Work instructions:
Restate the data below word for word. Leave the images out.

**** Records for the task

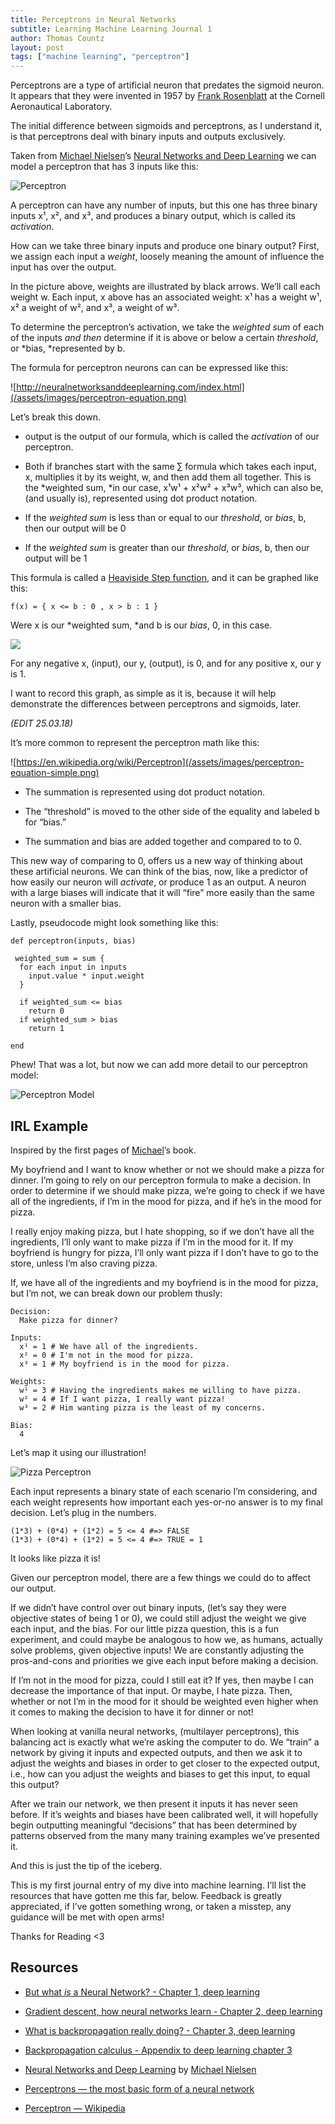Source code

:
 ```yaml
---
title: Perceptrons in Neural Networks
subtitle: Learning Machine Learning Journal 1
author: Thomas Countz
layout: post
tags: ["machine learning", "perceptron"]
---
```


Perceptrons are a type of artificial neuron that predates the sigmoid neuron. It appears that they were invented in 1957 by [Frank Rosenblatt](https://en.wikipedia.org/wiki/Frank_Rosenblatt) at the Cornell Aeronautical Laboratory.

The initial difference between sigmoids and perceptrons, as I understand it, is that perceptrons deal with binary inputs and outputs exclusively.

Taken from [Michael Nielsen](http://michaelnielsen.org/)’s [Neural Networks and Deep Learning](http://neuralnetworksanddeeplearning.com/index.html) we can model a perceptron that has 3 inputs like this:

![Perceptron](/assets/images/perceptron-basic.jpeg)

A perceptron can have any number of inputs, but this one has three binary inputs x¹, x², and x³, and produces a binary output, which is called its *activation*.

How can we take three binary inputs and produce one binary output? First, we assign each input a *weight*, loosely meaning the amount of influence the input has over the output.

In the picture above, weights are illustrated by black arrows. We’ll call each weight w. Each input, x above has an associated weight: x¹ has a weight w¹, x² a weight of w², and x³, a weight of w³.

To determine the perceptron’s activation, we take the *weighted sum* of each of the inputs *and then* determine if it is above or below a certain *threshold*, or *bias, *represented by b.

The formula for perceptron neurons can can be expressed like this:

![http://neuralnetworksanddeeplearning.com/index.html](/assets/images/perceptron-equation.png)

Let’s break this down.

* output is the output of our formula, which is called the *activation* of our perceptron.

* Both if branches start with the same ∑ formula which takes each input, x, multiplies it by its weight, w, and then add them all together. This is the *weighted sum, *in our case, x¹w¹ + x²w² + x³w³, which can also be, (and usually is), represented using dot product notation.

* If the *weighted sum* is less than or equal to our *threshold*, or *bias*, b, then our output will be 0

* If the *weighted sum* is greater than our *threshold*, or *bias*, b, then our output will be 1

This formula is called a [Heaviside Step function](https://en.wikipedia.org/wiki/Heaviside_step_function), and it can be graphed like this:

```
f(x) = { x <= b : 0 , x > b : 1 }
```

Were x is our *weighted sum, *and b is our *bias*, 0, in this case.

![](/assets/images/step-function.png)

For any negative x, (input), our y, (output), is 0, and for any positive x, our y is 1.

I want to record this graph, as simple as it is, because it will help demonstrate the differences between perceptrons and sigmoids, later.

*(EDIT 25.03.18)*

It’s more common to represent the perceptron math like this:

![https://en.wikipedia.org/wiki/Perceptron](/assets/images/perceptron-equation-simple.png)

* The summation is represented using dot product notation.

* The “threshold” is moved to the other side of the equality and labeled b for “bias.”

* The summation and bias are added together and compared to to 0.

This new way of comparing to 0, offers us a new way of thinking about these artificial neurons. We can think of the bias, now, like a predictor of how easily our neuron will *activate*, or produce 1 as an output. A neuron with a large biases will indicate that it will “fire” more easily than the same neuron with a smaller bias.

Lastly, pseudocode might look something like this:

```
def perceptron(inputs, bias)

 weighted_sum = sum {
  for each input in inputs
    input.value * input.weight
  }

  if weighted_sum <= bias
    return 0
  if weighted_sum > bias
    return 1

end
```

Phew! That was a lot, but now we can add more detail to our perceptron model:

![Perceptron Model](/assets/images/perceptron-model2.png)

## IRL Example

Inspired by the first pages of [Michael](http://michaelnielsen.org/)’s book.

My boyfriend and I want to know whether or not we should make a pizza for dinner. I’m going to rely on our perceptron formula to make a decision. In order to determine if we should make pizza, we’re going to check if we have all of the ingredients, if I’m in the mood for pizza, and if he’s in the mood for pizza.

I really enjoy making pizza, but I hate shopping, so if we don’t have all the ingredients, I’ll only want to make pizza if I’m in the mood for it. If my boyfriend is hungry for pizza, I’ll only want pizza if I don’t have to go to the store, unless I’m also craving pizza.

If, we have all of the ingredients and my boyfriend is in the mood for pizza, but I’m not, we can break down our problem thusly:

```
Decision:
  Make pizza for dinner?

Inputs:
  x¹ = 1 # We have all of the ingredients.
  x² = 0 # I'm not in the mood for pizza.
  x³ = 1 # My boyfriend is in the mood for pizza.

Weights:
  w¹ = 3 # Having the ingredients makes me willing to have pizza.
  w² = 4 # If I want pizza, I really want pizza!
  w³ = 2 # Him wanting pizza is the least of my concerns.

Bias:
  4
```

Let’s map it using our illustration!

![Pizza Perceptron](/assets/images/pizza-perceptron.png)

Each input represents a binary state of each scenario I’m considering, and each weight represents how important each yes-or-no answer is to my final decision. Let’s plug in the numbers.

```
(1*3) + (0*4) + (1*2) = 5 <= 4 #=> FALSE
(1*3) + (0*4) + (1*2) = 5 <= 4 #=> TRUE = 1
```

It looks like pizza it is!

Given our perceptron model, there are a few things we could do to affect our output.

If we didn’t have control over out binary inputs, (let’s say they were objective states of being 1 or 0), we could still adjust the weight we give each input, and the bias. For our little pizza question, this is a fun experiment, and could maybe be analogous to how we, as humans, actually solve problems, given objective inputs! We are constantly adjusting the pros-and-cons and priorities we give each input before making a decision.

If I’m not in the mood for pizza, could I still eat it? If yes, then maybe I can decrease the importance of that input. Or maybe, I hate pizza. Then, whether or not I’m in the mood for it should be weighted even higher when it comes to making the decision to have it for dinner or not!

When looking at vanilla neural networks, (multilayer perceptrons), this balancing act is exactly what we’re asking the computer to do. We “train” a network by giving it inputs and expected outputs, and then we ask it to adjust the weights and biases in order to get closer to the expected output, i.e., how can you adjust the weights and biases to get this input, to equal this output?

After we train our network, we then present it inputs it has never seen before. If it’s weights and biases have been calibrated well, it will hopefully begin outputting meaningful “decisions” that has been determined by patterns observed from the many many training examples we’ve presented it.

And this is just the tip of the iceberg.

This is my first journal entry of my dive into machine learning. I’ll list the resources that have gotten me this far, below. Feedback is greatly appreciated, if I’ve gotten something wrong, or taken a misstep, any guidance will be met with open arms!

Thanks for Reading <3

## Resources

* [But what *is* a Neural Network? - Chapter 1, deep learning](https://www.youtube.com/watch?v=aircAruvnKk&t=6s)

* [Gradient descent, how neural networks learn - Chapter 2, deep learning](https://www.youtube.com/watch?v=IHZwWFHWa-w)

* [What is backpropagation really doing? - Chapter 3, deep learning](https://www.youtube.com/watch?v=Ilg3gGewQ5U)

* [Backpropagation calculus - Appendix to deep learning chapter 3](https://www.youtube.com/watch?v=tIeHLnjs5U8)

* [Neural Networks and Deep Learning](http://neuralnetworksanddeeplearning.com/index.html) by [Michael Nielsen](http://michaelnielsen.org/)

* [Perceptrons — the most basic form of a neural network](https://appliedgo.net/perceptron/)

* [Perceptron — Wikipedia](https://en.wikipedia.org/wiki/Perceptron)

********

Answer area:
Source code

:
 ```yaml
---
title: Perceptrons in Neural Networks
subtitle: Learning Machine Learning Journal 1
author: Thomas Countz
layout: post
tags: ["machine learning", "perceptron"]
---
```


Perceptrons are a type of artificial neuron that predates the sigmoid neuron. It appears that they were invented in 1957 by [Frank Rosenblatt](https://en.wikipedia.org/wiki/Frank_Rosenblatt) at the Cornell Aeronautical Laboratory.

The initial difference between sigmoids and perceptrons, as I understand it, is that perceptrons deal with binary inputs and outputs exclusively.

Taken from [Michael Nielsen](http://michaelnielsen.org/)’s [Neural Networks and Deep Learning](http://neuralnetworksanddeeplearning.com/index.html) we can model a perceptron that has 3 inputs like this:

![Perceptron](/assets/images/perceptron-basic.jpeg)

A perceptron can have any number of inputs, but this one has three binary inputs x¹, x², and x³, and produces a binary output, which is called its *activation*.

How can we take three binary inputs and produce one binary output? First, we assign each input a *weight*, loosely meaning the amount of influence the input has over the output.

In the picture above, weights are illustrated by black arrows. We’ll call each weight w. Each input, x above has an associated weight: x¹ has a weight w¹, x² a weight of w², and x³, a weight of w³.

To determine the perceptron’s activation, we take the *weighted sum* of each of the inputs *and then* determine if it is above or below a certain *threshold*, or *bias, *represented by b.

The formula for perceptron neurons can can be expressed like this:

![http://neuralnetworksanddeeplearning.com/index.html](/assets/images/perceptron-equation.png)

Let’s break this down.

* output is the output of our formula, which is called the *activation* of our perceptron.

* Both if branches start with the same ∑ formula which takes each input, x, multiplies it by its weight, w, and then add them all together. This is the *weighted sum, *in our case, x¹w¹ + x²w² + x³w³, which can also be, (and usually is), represented using dot product notation.

* If the *weighted sum* is less than or equal to our *threshold*, or *bias*, b, then our output will be 0

* If the *weighted sum* is greater than our *threshold*, or *bias*, b, then our output will be 1

This formula is called a [Heaviside Step function](https://en.wikipedia.org/wiki/Heaviside_step_function), and it can be graphed like this:

```
f(x) = { x <= b : 0 , x > b : 1 }
```

Were x is our *weighted sum, *and b is our *bias*, 0, in this case.

![](/assets/images/step-function.png)

For any negative x, (input), our y, (output), is 0, and for any positive x, our y is 1.

I want to record this graph, as simple as it is, because it will help demonstrate the differences between perceptrons and sigmoids, later.

*(EDIT 25.03.18)*

It’s more common to represent the perceptron math like this:

![https://en.wikipedia.org/wiki/Perceptron](/assets/images/perceptron-equation-simple.png)

* The summation is represented using dot product notation.

* The “threshold” is moved to the other side of the equality and labeled b for “bias.”

* The summation and bias are added together and compared to to 0.

This new way of comparing to 0, offers us a new way of thinking about these artificial neurons. We can think of the bias, now, like a predictor of how easily our neuron will *activate*, or produce 1 as an output. A neuron with a large biases will indicate that it will “fire” more easily than the same neuron with a smaller bias.

Lastly, pseudocode might look something like this:

```
def perceptron(inputs, bias)

 weighted_sum = sum {
  for each input in inputs
    input.value * input.weight
  }

  if weighted_sum <= bias
    return 0
  if weighted_sum > bias
    return 1

end
```

Phew! That was a lot, but now we can add more detail to our perceptron model:

![Perceptron Model](/assets/images/perceptron-model2.png)

## IRL Example

Inspired by the first pages of [Michael](http://michaelnielsen.org/)’s book.

My boyfriend and I want to know whether or not we should make a pizza for dinner. I’m going to rely on our perceptron formula to make a decision. In order to determine if we should make pizza, we’re going to check if we have all of the ingredients, if I’m in the mood for pizza, and if he’s in the mood for pizza.

I really enjoy making pizza, but I hate shopping, so if we don’t have all the ingredients, I’ll only want to make pizza if I’m in the mood for it. If my boyfriend is hungry for pizza, I’ll only want pizza if I don’t have to go to the store, unless I’m also craving pizza.

If, we have all of the ingredients and my boyfriend is in the mood for pizza, but I’m not, we can break down our problem thusly:

```
Decision:
  Make pizza for dinner?

Inputs:
  x¹ = 1 # We have all of the ingredients.
  x² = 0 # I'm not in the mood for pizza.
  x³ = 1 # My boyfriend is in the mood for pizza.

Weights:
  w¹ = 3 # Having the ingredients makes me willing to have pizza.
  w² = 4 # If I want pizza, I really want pizza!
  w³ = 2 # Him wanting pizza is the least of my concerns.

Bias:
  4
```

Let’s map it using our illustration!

![Pizza Perceptron](/assets/images/pizza-perceptron.png)

Each input represents a binary state of each scenario I’m considering, and each weight represents how important each yes-or-no answer is to my final decision. Let’s plug in the numbers.

```
(1*3) + (0*4) + (1*2) = 5 <= 4 #=> FALSE
(1*3) + (0*4) + (1*2) = 5 <= 4 #=> TRUE = 1
```

It looks like pizza it is!

Given our perceptron model, there are a few things we could do to affect our output.

If we didn’t have control over out binary inputs, (let’s say they were objective states of being 1 or 0), we could still adjust the weight we give each input, and the bias. For our little pizza question, this is a fun experiment, and could maybe be analogous to how we, as humans, actually solve problems, given objective inputs! We are constantly adjusting the pros-and-cons and priorities we give each input before making a decision.

If I’m not in the mood for pizza, could I still eat it? If yes, then maybe I can decrease the importance of that input. Or maybe, I hate pizza. Then, whether or not I’m in the mood for it should be weighted even higher when it comes to making the decision to have it for dinner or not!

When looking at vanilla neural networks, (multilayer perceptrons), this balancing act is exactly what we’re asking the computer to do. We “train” a network by giving it inputs and expected outputs, and then we ask it to adjust the weights and biases in order to get closer to the expected output, i.e., how can you adjust the weights and biases to get this input, to equal this output?

After we train our network, we then present it inputs it has never seen before. If it’s weights and biases have been calibrated well, it will hopefully begin outputting meaningful “decisions” that has been determined by patterns observed from the many many training examples we’ve presented it.

And this is just the tip of the iceberg.

This is my first journal entry of my dive into machine learning. I’ll list the resources that have gotten me this far, below. Feedback is greatly appreciated, if I’ve gotten something wrong, or taken a misstep, any guidance will be met with open arms!

Thanks for Reading <3

## Resources

* [But what *is* a Neural Network? - Chapter 1, deep learning](https://www.youtube.com/watch?v=aircAruvnKk&t=6s)

* [Gradient descent, how neural networks learn - Chapter 2, deep learning](https://www.youtube.com/watch?v=IHZwWFHWa-w)

* [What is backpropagation really doing? - Chapter 3, deep learning](https://www.youtube.com/watch?v=Ilg3gGewQ5U)

* [Backpropagation calculus - Appendix to deep learning chapter 3](https://www.youtube.com/watch?v=tIeHLnjs5U8)

* [Neural Networks and Deep Learning](http://neuralnetworksanddeeplearning.com/index.html) by [Michael Nielsen](http://michaelnielsen.org/)

* [Perceptrons — the most basic form of a neural network](https://appliedgo.net/perceptron/)

* [Perceptron — Wikipedia](https://en.wikipedia.org/wiki/Perceptron)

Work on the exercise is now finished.